Return each line below holding the string "pada".

● Data for this exercise:
○ ○ ○

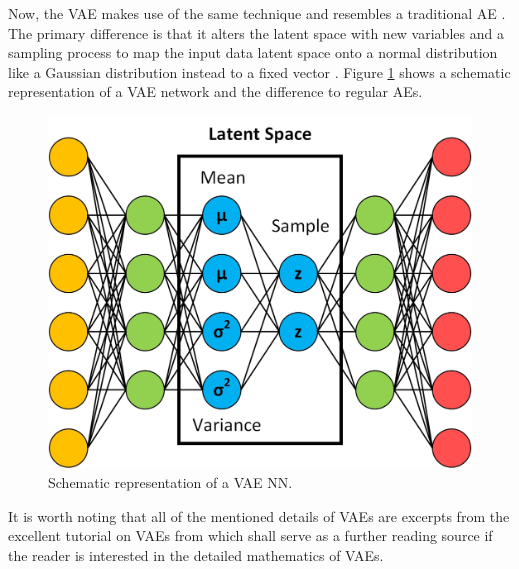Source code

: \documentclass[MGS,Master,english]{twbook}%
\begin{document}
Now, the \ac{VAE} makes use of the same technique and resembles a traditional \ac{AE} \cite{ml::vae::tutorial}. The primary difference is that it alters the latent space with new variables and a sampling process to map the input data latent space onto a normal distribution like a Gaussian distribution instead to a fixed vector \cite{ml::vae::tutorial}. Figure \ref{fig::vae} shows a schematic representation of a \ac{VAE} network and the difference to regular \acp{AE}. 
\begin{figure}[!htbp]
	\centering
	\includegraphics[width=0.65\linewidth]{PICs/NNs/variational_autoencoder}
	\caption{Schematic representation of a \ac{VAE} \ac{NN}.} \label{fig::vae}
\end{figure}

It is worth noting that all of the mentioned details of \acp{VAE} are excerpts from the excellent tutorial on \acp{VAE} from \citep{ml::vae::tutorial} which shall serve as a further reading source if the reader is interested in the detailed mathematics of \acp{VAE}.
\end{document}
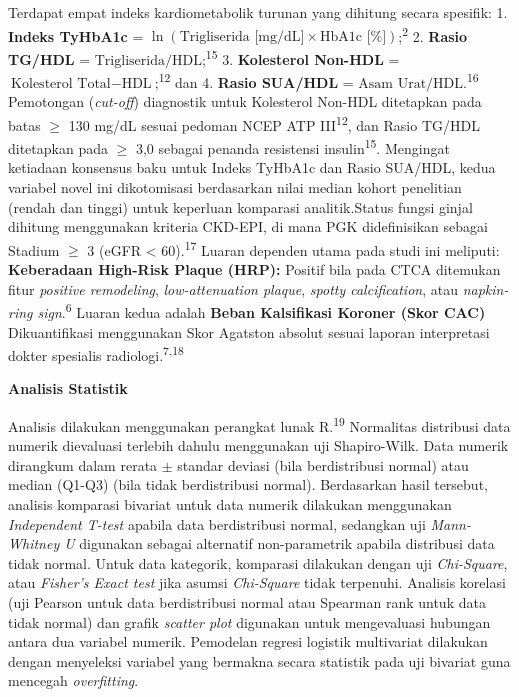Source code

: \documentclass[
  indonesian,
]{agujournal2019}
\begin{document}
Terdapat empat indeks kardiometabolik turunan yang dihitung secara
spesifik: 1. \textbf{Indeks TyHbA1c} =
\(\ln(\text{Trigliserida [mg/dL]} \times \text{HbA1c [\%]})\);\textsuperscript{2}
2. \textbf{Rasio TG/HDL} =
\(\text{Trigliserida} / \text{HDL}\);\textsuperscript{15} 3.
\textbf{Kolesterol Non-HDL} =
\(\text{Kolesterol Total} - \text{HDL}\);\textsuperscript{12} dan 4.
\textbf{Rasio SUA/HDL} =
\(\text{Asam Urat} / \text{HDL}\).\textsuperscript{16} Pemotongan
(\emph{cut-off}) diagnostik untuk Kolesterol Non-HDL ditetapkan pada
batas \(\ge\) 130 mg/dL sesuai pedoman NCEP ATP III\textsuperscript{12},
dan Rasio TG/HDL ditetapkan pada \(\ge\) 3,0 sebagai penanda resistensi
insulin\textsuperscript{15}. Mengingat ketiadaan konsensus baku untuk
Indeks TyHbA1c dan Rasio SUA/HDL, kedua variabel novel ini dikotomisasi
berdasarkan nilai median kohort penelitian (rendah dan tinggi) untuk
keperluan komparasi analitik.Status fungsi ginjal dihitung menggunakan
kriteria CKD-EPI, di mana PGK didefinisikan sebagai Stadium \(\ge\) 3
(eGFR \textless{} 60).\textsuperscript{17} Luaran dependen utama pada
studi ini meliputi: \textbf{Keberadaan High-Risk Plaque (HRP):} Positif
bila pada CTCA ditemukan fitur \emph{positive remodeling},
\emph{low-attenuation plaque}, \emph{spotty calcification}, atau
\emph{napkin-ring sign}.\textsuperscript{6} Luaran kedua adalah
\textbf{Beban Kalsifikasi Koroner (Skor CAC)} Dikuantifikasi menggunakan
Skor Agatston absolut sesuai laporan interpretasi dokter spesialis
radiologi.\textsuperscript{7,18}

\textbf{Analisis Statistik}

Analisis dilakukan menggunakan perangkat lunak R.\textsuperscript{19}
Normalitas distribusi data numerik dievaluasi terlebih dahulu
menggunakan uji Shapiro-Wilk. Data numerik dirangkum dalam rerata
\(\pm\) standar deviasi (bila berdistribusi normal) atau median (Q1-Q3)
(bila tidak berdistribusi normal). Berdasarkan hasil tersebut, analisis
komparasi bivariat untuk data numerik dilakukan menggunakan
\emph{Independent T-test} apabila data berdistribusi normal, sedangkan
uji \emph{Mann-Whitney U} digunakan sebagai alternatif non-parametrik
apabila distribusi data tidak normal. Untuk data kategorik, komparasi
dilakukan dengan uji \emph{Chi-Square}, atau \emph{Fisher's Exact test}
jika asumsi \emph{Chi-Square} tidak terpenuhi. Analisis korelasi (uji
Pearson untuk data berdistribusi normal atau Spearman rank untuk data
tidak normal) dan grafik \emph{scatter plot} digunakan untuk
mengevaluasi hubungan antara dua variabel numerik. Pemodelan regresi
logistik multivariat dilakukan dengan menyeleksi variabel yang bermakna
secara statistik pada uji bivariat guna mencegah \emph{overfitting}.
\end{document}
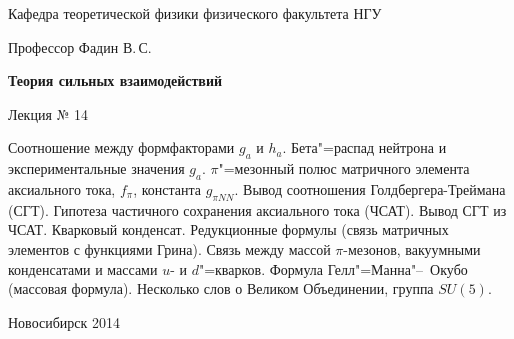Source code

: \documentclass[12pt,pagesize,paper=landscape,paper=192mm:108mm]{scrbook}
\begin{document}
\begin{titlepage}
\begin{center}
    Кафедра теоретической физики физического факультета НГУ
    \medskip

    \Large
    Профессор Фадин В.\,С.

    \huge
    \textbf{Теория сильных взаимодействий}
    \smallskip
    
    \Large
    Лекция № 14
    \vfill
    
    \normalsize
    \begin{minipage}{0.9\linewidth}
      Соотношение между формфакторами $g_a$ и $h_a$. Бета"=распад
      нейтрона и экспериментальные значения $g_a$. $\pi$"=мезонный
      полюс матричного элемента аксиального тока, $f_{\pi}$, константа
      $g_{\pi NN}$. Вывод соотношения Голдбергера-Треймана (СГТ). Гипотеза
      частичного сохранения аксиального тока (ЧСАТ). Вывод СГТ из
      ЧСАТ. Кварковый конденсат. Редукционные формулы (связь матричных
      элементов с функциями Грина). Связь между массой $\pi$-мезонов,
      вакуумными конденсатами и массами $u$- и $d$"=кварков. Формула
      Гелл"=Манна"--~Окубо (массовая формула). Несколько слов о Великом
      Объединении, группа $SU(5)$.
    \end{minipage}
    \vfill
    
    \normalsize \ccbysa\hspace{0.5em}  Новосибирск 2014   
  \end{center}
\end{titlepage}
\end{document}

○ ○ ○

● Written answer:
(\emph{cut-off}) diagnostik untuk Kolesterol Non-HDL ditetapkan pada
dan Rasio TG/HDL ditetapkan pada \(\ge\) 3,0 sebagai penanda resistensi
(eGFR \textless{} 60).\textsuperscript{17} Luaran dependen utama pada
bila pada CTCA ditemukan fitur \emph{positive remodeling},
secara statistik pada uji bivariat guna mencegah \emph{overfitting}.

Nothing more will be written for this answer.